We spent roughly 30 minutes there; no one answered our knock on the door, and it was time to go. Gabi, in deep thought, said, “This is our March of the Living.” I wanted to leave something at the home but what? Stones were not right for this was not a cemetery; it was a place of life, where good people had saved lives. As I was pondering the appropriate tribute, Daniel spotted a tree across the street and picked some flowering branches. We scattered them on the front porch and left.
I asked Alain what he thought his family’s motivation was in taking in Jewish children. He said, “They had to do it. If they hadn’t, someone else would have.” I’m not so sure. The actions taken on my mother’s behalf are the reason that I am standing before you today.
That night, there was a dinner, including one sister who traveled from her home near the German border. Discussing our individual experiences I heard, “Alain did not tell us he was searching. He kept it a secret until he found you.” “I am very happy to meet you but I was not searching.” I understood, since there are those in my family who feel the same. I don’t know what accounts for the differences in our need to remember. Nonetheless, our festive toasting, exultant spirits, and another dinner two nights later attested to the strength of our collective history.
I overlapped in Brussels for one day with BJ member Myriam Abramowicz, whose film As If It Were Yesterday I’d seen many years ago, when I knew little of my mother’s time in Belgium. Her film about Belgians who had hidden Jewish children resonated to this day, as I introduced her to Alain, whose very Belgian family was instrumental to the survival of my own.
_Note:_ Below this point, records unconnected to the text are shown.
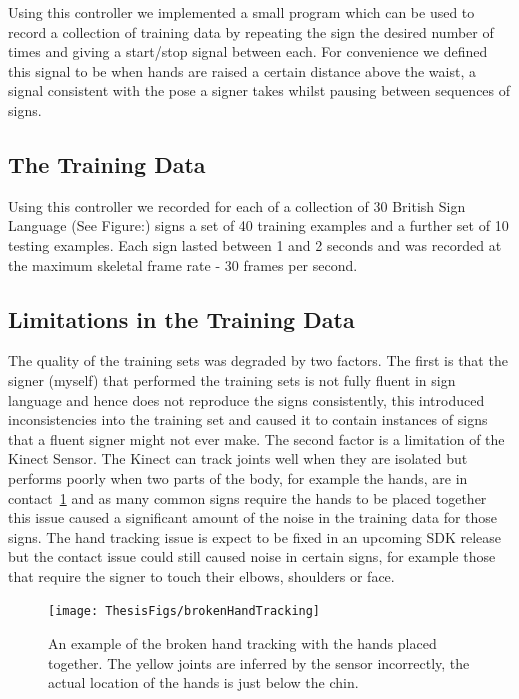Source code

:Using this controller we implemented a small program which can be used to record a collection of training data by repeating the sign the desired number of times and giving a start/stop signal between each. For convenience we defined this signal to be when hands are raised a certain distance above the waist, a signal consistent with the pose a signer takes whilst pausing between sequences of signs.
 
\subsection{The Training Data}
Using this controller we recorded for each of a collection of 30 British Sign Language (See Figure:) signs a set of 40 training examples and a further set of 10 testing examples. Each sign lasted between 1 and 2 seconds and was recorded at the maximum skeletal frame rate - 30 frames per second.

\subsection{Limitations in the Training Data}
The quality of the training sets was degraded by two factors. The first is that the signer (myself) that performed the training sets is not fully fluent in sign language and hence does not reproduce the signs consistently, this introduced inconsistencies into the training set and caused it to contain instances of signs that a fluent signer might not ever make. The second factor is a  limitation of the Kinect Sensor. The Kinect can track joints well when they are isolated but performs poorly when two parts of the body, for example the hands, are in contact~\ref{fig:brokht} and as many common signs require the hands to be placed together this issue caused a significant amount of the noise in the training data for those signs. The hand tracking issue is expect to be fixed in an upcoming SDK release but the contact issue could still caused noise in certain signs, for example those that require the signer to touch their elbows, shoulders or face.

\begin{figure}[h!]
        \centering
        \texttt{[image: ThesisFigs/brokenHandTracking]}
        \caption{An example of the broken hand tracking with the hands placed together. The yellow joints are inferred by the sensor incorrectly, the actual location of the hands is just below the chin.}\label{fig:brokht}
\end{figure}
And we visited my mother’s cousin Mirjam Weitzner in Holland. Mirjam, so full of life, who speaks to Dutch school children about the Shoah, survived Westerbork, Bergen-Belsen, Theresienstadt, and Auschwitz. She remembered my mother as a child and knew my grandparents; the one person I could ask “What were they like?” I brought photos of my mother at all stages of her life, trying to re-introduce the person she had last seen as a child. In turn I was shown family photos, including one of her sister who had not survived. It was taken on her wedding day in 1942, and affixed to her clothing was the telltale Yellow Star. This picture broke my heart.
What did I hope to accomplish with this trip? Meeting the Dressou family, our cousin Mirjam, and other Fahn-Steuer family in the past year has fulfilled my lifelong, impossible wish to repair what had been destroyed. Although we were sadly unable to make these connections in my mother’s lifetime, I am overjoyed that for my sons, silence will be transcended by memory. Meeting these individuals was truly improbable and miraculous; the moments spent in their company an unexpected blessing. Shehekianu. It is my deepest hope that our trip and these new relationships will help Gabi and Daniel embrace the Jewish history that is theirs.
Finally, on our visit to the Anne Frank house, I read a letter written by Otto Frank to Eleanor Roosevelt, thanking her for writing the introduction to the English-language version of Anne’s diary. He wrote, “It is natural that I personally try to do everything to fulfill her testament, that I see a mission in publishing her ideas, as I feel that they help people to understand each other, that only love not hatred can build a better world.” At the end of the visit, our cousin Mirjam said to me, “Have a good life.”
And on the brink of a new year, I will end on that note of hope. With profound gratitude to the rabbis and to Myriam Abramowicz, I thank you for allowing me to speak. May love triumph over hatred, and may we all be inscribed in the book of life. G’mar hatima tova.